= Exercise brief =
Where a line of the entries holds the string "exports", copy that line.

☆ ☆ ☆ ☆ ☆ ☆ ☆

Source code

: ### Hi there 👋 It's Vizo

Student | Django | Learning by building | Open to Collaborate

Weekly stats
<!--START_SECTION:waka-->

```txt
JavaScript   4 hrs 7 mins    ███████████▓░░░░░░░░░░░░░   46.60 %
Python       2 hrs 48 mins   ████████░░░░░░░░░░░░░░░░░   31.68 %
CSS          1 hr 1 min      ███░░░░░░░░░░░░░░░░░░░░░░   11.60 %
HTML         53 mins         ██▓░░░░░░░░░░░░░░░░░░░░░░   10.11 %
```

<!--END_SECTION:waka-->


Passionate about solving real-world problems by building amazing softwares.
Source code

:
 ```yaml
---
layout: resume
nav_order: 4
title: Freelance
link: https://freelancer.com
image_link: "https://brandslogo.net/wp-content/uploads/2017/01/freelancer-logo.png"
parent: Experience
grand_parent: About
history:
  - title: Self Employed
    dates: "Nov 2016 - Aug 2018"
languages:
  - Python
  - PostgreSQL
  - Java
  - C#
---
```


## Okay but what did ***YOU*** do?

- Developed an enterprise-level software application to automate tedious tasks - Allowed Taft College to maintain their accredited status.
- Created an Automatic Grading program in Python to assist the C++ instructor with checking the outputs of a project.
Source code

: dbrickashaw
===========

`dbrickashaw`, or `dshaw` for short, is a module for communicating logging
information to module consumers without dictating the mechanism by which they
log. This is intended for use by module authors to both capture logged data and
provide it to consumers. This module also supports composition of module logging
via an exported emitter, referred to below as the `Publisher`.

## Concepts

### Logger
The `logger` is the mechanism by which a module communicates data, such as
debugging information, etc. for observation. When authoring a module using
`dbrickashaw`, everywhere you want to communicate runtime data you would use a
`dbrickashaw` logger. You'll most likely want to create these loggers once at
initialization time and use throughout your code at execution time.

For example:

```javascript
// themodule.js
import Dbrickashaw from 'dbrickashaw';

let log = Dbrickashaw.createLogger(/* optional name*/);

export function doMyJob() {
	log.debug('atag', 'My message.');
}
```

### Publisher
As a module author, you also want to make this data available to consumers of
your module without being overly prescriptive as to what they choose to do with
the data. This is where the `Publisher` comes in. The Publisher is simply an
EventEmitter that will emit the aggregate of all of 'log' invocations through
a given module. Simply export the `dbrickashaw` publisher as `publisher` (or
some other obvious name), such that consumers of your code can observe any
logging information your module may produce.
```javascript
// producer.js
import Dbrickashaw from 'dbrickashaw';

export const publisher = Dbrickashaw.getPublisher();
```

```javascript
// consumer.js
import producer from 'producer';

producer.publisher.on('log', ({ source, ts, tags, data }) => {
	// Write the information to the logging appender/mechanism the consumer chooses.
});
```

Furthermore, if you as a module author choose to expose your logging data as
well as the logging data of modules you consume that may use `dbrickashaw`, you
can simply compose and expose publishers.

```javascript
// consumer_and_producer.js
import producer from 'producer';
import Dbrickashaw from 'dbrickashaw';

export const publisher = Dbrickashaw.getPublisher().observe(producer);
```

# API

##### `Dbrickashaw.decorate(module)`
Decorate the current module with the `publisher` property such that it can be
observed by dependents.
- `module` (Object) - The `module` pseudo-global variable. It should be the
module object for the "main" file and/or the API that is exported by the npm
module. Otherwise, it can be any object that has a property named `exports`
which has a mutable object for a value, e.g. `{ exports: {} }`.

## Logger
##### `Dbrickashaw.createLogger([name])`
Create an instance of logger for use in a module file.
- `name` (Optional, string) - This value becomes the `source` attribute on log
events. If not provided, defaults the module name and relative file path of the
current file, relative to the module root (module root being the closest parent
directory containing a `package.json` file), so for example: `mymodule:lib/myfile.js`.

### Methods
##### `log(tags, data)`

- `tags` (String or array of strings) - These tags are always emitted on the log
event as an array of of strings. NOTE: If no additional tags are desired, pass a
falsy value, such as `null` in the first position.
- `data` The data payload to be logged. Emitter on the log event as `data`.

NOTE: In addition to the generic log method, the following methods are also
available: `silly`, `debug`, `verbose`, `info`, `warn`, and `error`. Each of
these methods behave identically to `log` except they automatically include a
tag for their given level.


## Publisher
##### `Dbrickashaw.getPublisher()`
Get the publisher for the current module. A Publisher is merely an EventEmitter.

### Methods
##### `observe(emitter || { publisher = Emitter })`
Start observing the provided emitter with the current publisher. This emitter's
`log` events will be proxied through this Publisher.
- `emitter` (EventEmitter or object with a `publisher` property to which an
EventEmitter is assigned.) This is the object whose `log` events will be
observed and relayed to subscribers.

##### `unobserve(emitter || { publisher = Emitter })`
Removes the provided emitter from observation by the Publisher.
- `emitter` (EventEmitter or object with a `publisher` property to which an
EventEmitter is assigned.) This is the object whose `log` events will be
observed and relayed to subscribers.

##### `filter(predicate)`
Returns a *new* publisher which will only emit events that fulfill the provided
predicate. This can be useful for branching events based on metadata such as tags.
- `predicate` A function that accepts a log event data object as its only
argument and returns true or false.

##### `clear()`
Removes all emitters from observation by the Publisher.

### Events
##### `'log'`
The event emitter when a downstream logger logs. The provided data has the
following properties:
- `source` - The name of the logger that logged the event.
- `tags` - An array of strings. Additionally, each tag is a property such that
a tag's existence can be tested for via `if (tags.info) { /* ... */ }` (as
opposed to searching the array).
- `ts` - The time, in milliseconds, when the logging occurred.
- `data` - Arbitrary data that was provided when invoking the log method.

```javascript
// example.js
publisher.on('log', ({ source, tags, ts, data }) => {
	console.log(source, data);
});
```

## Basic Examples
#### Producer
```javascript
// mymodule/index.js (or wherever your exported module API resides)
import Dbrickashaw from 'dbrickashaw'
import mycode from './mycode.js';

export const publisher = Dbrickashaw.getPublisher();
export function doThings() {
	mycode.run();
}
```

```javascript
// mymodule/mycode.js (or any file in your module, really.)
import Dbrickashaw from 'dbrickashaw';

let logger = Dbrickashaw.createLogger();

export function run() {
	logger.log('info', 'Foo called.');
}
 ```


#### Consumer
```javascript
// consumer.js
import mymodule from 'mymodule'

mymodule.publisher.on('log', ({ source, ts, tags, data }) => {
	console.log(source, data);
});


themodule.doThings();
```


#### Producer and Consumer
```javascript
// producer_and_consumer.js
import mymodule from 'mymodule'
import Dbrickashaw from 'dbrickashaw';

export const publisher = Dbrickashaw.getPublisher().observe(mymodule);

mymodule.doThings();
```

☆ ☆ ☆ ☆ ☆ ☆ ☆

= Output for this exercise =
module. Otherwise, it can be any object that has a property named `exports`
which has a mutable object for a value, e.g. `{ exports: {} }`.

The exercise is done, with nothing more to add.